Anyone who's ever asked their toddler where they put their shoes probably knows that they aren't exactly known for their memories. However, if you have an important occasion coming up, like a wedding or a family vacation, it's natural to wonder if there are ways to help your toddler remember special moments. Like, is it possible to create memories that last a lifetime with your child, even when they are as young as 1- or 2-years-old? Or are better off waiting to take a family trip when they are old enough to actually remember it?
It turns out, there are things you can do to absolutely help boost your child's memory, to a point. According to a study published in the journal Developmental Psychology, children suffer from a condition called childhood amnesia, or the inability to form memories as children that last until adulthood, until they reach the age of 3. But this age might not be set in stone. As psychologist Nora Newcombe told Fatherly.com, kids are better able to remember feelings than events. So, if you want to help your toddler retain memories of a specific time or place, it might be best to remind them how it made them feel.

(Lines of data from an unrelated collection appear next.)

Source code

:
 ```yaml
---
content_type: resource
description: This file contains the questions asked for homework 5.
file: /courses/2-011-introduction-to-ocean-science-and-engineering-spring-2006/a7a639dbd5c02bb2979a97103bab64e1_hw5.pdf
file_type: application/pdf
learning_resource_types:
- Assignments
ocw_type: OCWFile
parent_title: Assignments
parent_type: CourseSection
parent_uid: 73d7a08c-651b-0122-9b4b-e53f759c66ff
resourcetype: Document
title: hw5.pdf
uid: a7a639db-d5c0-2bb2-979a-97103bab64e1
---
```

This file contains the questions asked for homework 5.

Other memory-boosters include repetition, so if you can repeat the experience year after year or look at pictures from your trip, it can help your toddler form childhood memories that lost well into adulthood. So with that in mind, here are a few ways to help your little one remember all the fun you've been having:
Talk About Them
As early childhood expert Jill Uhlenberg, Ph.D. explained to Parents.com, repetition is the best way to remember things as an adult, and the same is true for kids. So if you want your child to remember a special moment, the key might be to keep talking about that event often, and as they grow, to remind them about what happened.
Focus On Feelings
As Nora Newcombe, a professor of Psychology at Temple University, told Fatherly.com, children store different kind of memories than adults. While adults can recall specific events — or explicit memories — kids remember how those events made them feel — or implicit memories. So, if you want your child to remember a trip, you should try focusing on how it felt, rather than what happened, to help them remember.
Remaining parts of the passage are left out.